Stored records
▼▼▼
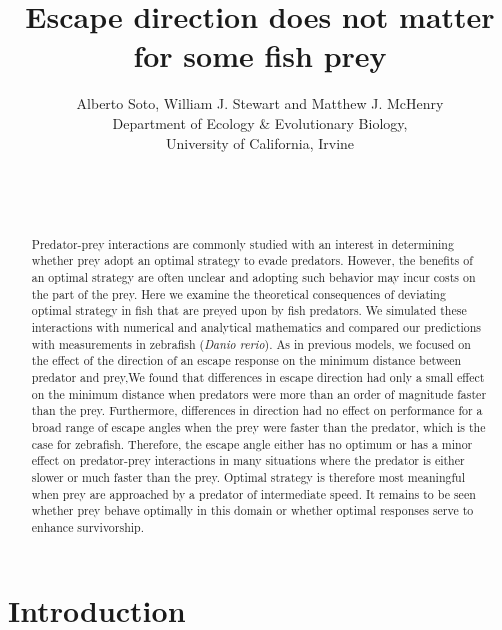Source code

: \documentclass[12pt]{article}
\title{Escape direction does not matter for some fish prey}
\author{Alberto Soto, William J. Stewart and Matthew J. McHenry\\
  Department of Ecology \& Evolutionary Biology,\\
  University of California, Irvine\\ \\ \\ \\}
\begin{document}

\maketitle

\pagebreak


\begin{abstract}

Predator-prey interactions are commonly studied with an interest in determining whether prey adopt an optimal strategy to evade predators. However, the benefits of an optimal strategy are often unclear and adopting such behavior may incur costs on the part of the prey.  Here we examine the theoretical consequences of deviating optimal strategy in fish that are preyed upon by fish predators. We simulated these interactions with numerical and analytical mathematics and compared our predictions with measurements in zebrafish (\textit{Danio rerio}). As in previous models, we focused on the effect of the direction of an escape response on the minimum distance between predator and prey,We found that differences in escape direction had only a small effect on the minimum distance when predators were more than an order of magnitude faster than the prey. Furthermore, differences in direction had no effect on performance for a broad range of escape angles when the prey were faster than the predator, which is the case for zebrafish. Therefore, the escape angle either has no optimum or has a minor effect on predator-prey interactions in many situations where the predator is either slower or much faster than the prey. Optimal strategy is therefore most meaningful when prey are approached by a predator of intermediate speed. It remains to be seen whether prey behave optimally in this domain or whether optimal responses serve to enhance survivorship.

\end{abstract}

\pagebreak


\section{Introduction}
\label{intro}
\end{document}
▲▲▲
### YOUR ASSIGNMENT:
Across all the records, find the lines containing the word "prey" and reproduce each one.

### EXERCISE RESPONSE:
\title{Escape direction does not matter for some fish prey}
Predator-prey interactions are commonly studied with an interest in determining whether prey adopt an optimal strategy to evade predators. However, the benefits of an optimal strategy are often unclear and adopting such behavior may incur costs on the part of the prey.  Here we examine the theoretical consequences of deviating optimal strategy in fish that are preyed upon by fish predators. We simulated these interactions with numerical and analytical mathematics and compared our predictions with measurements in zebrafish (\textit{Danio rerio}). As in previous models, we focused on the effect of the direction of an escape response on the minimum distance between predator and prey,We found that differences in escape direction had only a small effect on the minimum distance when predators were more than an order of magnitude faster than the prey. Furthermore, differences in direction had no effect on performance for a broad range of escape angles when the prey were faster than the predator, which is the case for zebrafish. Therefore, the escape angle either has no optimum or has a minor effect on predator-prey interactions in many situations where the predator is either slower or much faster than the prey. Optimal strategy is therefore most meaningful when prey are approached by a predator of intermediate speed. It remains to be seen whether prey behave optimally in this domain or whether optimal responses serve to enhance survivorship.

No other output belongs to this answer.